Work order >>
If a line in the records contains the word "eagerly", count it; state the resulting number and nothing more.

Dataset entries
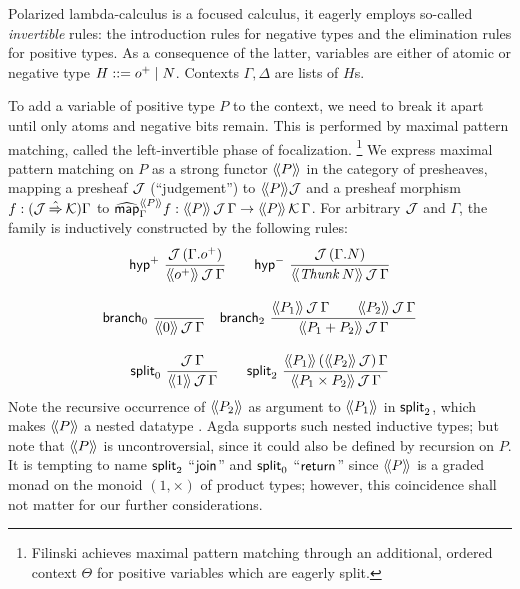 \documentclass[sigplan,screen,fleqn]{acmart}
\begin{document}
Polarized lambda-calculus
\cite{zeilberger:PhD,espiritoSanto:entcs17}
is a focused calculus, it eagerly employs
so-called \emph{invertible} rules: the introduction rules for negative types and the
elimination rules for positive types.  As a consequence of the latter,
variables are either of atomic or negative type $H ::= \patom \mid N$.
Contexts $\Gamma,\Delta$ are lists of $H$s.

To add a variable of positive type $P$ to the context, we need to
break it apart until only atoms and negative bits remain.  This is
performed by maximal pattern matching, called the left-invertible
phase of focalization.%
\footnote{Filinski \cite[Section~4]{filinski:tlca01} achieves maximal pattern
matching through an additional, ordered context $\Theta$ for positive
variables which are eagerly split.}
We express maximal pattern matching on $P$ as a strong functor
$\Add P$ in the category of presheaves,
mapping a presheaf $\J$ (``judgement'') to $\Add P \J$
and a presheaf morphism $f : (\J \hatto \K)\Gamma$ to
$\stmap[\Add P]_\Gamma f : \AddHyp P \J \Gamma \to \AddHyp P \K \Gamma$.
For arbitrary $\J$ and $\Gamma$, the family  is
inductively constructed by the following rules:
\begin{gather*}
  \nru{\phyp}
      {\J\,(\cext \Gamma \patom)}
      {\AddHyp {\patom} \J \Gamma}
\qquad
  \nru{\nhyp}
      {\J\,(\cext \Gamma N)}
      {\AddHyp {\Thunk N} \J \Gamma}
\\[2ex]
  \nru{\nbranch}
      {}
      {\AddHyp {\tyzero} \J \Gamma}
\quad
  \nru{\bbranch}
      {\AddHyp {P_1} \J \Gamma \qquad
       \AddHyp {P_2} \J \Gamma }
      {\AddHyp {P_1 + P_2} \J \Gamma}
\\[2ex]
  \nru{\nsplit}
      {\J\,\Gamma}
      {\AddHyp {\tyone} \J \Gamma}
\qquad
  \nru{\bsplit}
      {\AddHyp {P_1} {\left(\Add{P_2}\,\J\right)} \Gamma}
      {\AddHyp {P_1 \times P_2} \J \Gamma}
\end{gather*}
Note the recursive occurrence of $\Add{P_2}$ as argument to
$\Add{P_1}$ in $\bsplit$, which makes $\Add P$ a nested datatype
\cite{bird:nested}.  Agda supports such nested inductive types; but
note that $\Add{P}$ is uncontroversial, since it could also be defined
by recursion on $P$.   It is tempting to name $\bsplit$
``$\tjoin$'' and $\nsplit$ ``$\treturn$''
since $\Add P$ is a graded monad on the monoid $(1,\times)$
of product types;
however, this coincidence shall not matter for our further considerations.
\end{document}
---
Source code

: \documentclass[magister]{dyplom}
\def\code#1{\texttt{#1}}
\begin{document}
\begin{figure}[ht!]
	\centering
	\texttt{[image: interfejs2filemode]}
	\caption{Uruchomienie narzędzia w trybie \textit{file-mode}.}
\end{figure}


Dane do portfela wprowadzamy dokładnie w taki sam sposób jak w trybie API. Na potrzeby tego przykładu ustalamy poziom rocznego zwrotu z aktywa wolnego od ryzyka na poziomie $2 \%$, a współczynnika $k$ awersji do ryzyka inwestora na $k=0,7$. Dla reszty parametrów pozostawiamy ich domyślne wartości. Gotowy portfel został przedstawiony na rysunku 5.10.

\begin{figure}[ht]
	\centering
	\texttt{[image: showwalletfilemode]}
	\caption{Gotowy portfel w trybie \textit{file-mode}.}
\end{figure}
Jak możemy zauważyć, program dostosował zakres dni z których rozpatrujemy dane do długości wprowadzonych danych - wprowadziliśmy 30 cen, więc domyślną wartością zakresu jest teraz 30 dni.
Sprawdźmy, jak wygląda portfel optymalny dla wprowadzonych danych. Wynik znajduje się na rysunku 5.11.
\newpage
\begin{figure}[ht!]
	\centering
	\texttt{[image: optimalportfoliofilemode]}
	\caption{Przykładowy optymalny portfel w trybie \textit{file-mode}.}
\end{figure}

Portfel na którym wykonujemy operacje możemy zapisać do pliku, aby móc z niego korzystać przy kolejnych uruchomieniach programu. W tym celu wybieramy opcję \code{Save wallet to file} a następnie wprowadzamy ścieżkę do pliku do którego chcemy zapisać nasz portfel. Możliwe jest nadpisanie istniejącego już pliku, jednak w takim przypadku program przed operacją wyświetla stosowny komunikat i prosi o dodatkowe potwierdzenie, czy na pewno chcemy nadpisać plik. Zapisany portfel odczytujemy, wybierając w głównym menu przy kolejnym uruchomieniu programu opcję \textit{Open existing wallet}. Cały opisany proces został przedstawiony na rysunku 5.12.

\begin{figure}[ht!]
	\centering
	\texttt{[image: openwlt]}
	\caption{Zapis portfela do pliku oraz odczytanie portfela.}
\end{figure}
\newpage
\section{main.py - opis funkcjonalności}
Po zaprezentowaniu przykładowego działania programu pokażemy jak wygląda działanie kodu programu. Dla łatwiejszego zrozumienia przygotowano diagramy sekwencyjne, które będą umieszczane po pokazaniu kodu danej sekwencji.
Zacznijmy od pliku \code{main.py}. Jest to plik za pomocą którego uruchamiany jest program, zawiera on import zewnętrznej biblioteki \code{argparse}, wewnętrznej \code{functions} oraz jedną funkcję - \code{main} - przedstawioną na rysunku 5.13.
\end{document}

Answer >>
2